| Exercise |
Below are some entries. Repeat exactly the lines from the one with "Hadoop Profile On CloudLab" through the one with "Set of scripts", and only those.

[[ Entries shown, beginning ]]

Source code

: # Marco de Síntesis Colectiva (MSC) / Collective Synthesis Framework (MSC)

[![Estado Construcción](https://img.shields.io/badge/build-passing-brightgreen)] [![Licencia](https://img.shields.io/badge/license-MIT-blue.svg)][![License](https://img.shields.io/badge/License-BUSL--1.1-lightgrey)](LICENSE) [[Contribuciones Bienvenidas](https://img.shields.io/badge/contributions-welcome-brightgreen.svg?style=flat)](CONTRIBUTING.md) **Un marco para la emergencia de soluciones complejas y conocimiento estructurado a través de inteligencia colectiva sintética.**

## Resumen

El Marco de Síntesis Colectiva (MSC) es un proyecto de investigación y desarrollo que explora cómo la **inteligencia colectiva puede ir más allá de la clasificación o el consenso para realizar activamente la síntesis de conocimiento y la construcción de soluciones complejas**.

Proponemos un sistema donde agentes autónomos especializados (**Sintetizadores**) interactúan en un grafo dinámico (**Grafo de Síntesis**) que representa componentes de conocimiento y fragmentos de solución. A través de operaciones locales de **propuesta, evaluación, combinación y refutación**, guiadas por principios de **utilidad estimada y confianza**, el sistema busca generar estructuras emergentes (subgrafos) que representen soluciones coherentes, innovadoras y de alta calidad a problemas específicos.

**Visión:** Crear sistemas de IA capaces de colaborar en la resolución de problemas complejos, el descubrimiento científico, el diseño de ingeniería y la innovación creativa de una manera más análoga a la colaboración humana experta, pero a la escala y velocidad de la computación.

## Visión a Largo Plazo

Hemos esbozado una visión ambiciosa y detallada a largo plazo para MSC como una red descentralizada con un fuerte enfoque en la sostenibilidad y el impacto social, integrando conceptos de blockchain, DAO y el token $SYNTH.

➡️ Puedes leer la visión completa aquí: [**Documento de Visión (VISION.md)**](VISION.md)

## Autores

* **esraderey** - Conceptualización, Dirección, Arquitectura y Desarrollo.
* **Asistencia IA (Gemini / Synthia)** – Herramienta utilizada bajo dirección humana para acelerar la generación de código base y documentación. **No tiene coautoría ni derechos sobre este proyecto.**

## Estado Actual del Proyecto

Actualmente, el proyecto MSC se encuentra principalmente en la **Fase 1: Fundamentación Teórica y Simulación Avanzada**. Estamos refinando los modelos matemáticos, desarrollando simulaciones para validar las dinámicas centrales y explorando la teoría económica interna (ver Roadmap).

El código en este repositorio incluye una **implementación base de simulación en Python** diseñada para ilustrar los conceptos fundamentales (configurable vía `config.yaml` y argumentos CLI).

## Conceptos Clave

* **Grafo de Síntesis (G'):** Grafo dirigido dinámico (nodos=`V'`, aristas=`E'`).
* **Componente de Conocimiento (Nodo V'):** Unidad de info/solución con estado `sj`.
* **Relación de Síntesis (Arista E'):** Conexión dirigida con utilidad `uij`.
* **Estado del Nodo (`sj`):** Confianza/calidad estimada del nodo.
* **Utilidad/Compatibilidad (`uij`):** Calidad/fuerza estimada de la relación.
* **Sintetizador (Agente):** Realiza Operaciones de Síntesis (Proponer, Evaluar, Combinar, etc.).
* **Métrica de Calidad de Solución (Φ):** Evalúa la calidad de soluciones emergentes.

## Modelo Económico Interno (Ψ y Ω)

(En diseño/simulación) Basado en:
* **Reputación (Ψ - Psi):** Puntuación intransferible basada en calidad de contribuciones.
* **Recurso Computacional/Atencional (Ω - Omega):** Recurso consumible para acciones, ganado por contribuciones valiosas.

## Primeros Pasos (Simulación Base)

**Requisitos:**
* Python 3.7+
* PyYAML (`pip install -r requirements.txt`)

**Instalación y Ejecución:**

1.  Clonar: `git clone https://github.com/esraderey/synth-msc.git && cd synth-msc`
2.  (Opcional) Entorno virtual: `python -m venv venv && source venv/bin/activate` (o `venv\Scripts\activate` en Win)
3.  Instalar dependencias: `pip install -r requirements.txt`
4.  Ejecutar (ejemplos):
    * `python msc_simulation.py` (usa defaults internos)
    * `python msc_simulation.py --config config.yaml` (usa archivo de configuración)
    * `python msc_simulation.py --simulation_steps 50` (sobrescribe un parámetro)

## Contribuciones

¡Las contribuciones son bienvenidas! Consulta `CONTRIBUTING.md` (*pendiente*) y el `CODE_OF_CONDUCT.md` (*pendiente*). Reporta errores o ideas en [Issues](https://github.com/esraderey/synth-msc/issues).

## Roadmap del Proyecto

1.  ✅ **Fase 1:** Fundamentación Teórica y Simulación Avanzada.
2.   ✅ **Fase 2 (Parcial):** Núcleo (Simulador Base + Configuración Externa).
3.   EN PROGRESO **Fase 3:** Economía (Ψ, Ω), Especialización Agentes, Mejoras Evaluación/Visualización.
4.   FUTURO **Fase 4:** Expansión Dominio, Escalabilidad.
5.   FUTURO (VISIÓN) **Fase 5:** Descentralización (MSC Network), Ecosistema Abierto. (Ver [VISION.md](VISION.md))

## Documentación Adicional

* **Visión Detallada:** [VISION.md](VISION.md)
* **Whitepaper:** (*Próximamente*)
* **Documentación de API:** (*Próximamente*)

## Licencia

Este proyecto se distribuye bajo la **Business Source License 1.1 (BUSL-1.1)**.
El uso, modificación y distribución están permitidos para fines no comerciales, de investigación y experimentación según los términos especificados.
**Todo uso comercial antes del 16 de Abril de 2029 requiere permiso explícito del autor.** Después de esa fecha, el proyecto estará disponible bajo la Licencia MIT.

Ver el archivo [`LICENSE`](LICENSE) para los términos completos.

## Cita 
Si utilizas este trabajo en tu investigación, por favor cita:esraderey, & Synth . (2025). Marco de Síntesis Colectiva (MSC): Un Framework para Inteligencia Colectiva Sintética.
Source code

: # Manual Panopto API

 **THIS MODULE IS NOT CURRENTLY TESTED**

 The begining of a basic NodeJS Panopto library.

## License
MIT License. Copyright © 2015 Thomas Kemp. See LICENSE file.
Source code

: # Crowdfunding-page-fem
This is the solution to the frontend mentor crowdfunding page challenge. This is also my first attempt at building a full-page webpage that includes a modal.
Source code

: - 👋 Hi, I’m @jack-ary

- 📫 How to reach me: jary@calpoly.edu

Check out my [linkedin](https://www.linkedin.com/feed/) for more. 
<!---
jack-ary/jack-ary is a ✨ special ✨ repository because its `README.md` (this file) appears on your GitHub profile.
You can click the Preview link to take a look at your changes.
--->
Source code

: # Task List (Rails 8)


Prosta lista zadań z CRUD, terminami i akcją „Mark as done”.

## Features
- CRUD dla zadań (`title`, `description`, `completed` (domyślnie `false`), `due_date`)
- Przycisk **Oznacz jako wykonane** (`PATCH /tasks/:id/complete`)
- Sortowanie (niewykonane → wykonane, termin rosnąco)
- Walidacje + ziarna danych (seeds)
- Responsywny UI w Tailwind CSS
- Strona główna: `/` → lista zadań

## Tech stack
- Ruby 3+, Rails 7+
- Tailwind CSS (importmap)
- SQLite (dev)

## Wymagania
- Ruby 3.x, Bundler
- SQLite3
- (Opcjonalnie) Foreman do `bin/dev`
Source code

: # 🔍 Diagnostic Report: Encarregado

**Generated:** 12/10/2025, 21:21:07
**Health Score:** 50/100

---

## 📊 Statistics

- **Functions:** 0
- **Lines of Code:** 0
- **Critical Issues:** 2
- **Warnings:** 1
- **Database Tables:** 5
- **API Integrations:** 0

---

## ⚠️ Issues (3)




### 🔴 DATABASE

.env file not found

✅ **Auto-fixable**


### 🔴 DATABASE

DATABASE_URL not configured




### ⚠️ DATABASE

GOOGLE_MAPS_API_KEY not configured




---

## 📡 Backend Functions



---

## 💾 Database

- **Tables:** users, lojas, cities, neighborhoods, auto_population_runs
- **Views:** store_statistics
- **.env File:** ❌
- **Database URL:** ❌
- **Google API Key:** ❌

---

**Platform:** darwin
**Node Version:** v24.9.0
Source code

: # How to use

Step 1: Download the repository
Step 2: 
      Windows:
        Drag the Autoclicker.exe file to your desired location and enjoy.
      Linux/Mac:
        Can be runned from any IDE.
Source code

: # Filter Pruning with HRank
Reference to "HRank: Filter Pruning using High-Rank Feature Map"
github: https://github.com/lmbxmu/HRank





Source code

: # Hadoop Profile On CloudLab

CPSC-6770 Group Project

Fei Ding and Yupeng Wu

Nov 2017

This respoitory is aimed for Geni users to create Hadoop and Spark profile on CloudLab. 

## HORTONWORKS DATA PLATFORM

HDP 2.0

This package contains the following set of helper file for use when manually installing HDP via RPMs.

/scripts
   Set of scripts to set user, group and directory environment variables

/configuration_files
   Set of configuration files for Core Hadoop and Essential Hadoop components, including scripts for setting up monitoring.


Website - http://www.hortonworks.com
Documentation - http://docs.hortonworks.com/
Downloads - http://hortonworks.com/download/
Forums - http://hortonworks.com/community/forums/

[[ Entries shown, end ]]

| Output |
: # Hadoop Profile On CloudLab

CPSC-6770 Group Project

Fei Ding and Yupeng Wu

Nov 2017

This respoitory is aimed for Geni users to create Hadoop and Spark profile on CloudLab. 

## HORTONWORKS DATA PLATFORM

HDP 2.0

This package contains the following set of helper file for use when manually installing HDP via RPMs.

/scripts
   Set of scripts to set user, group and directory environment variables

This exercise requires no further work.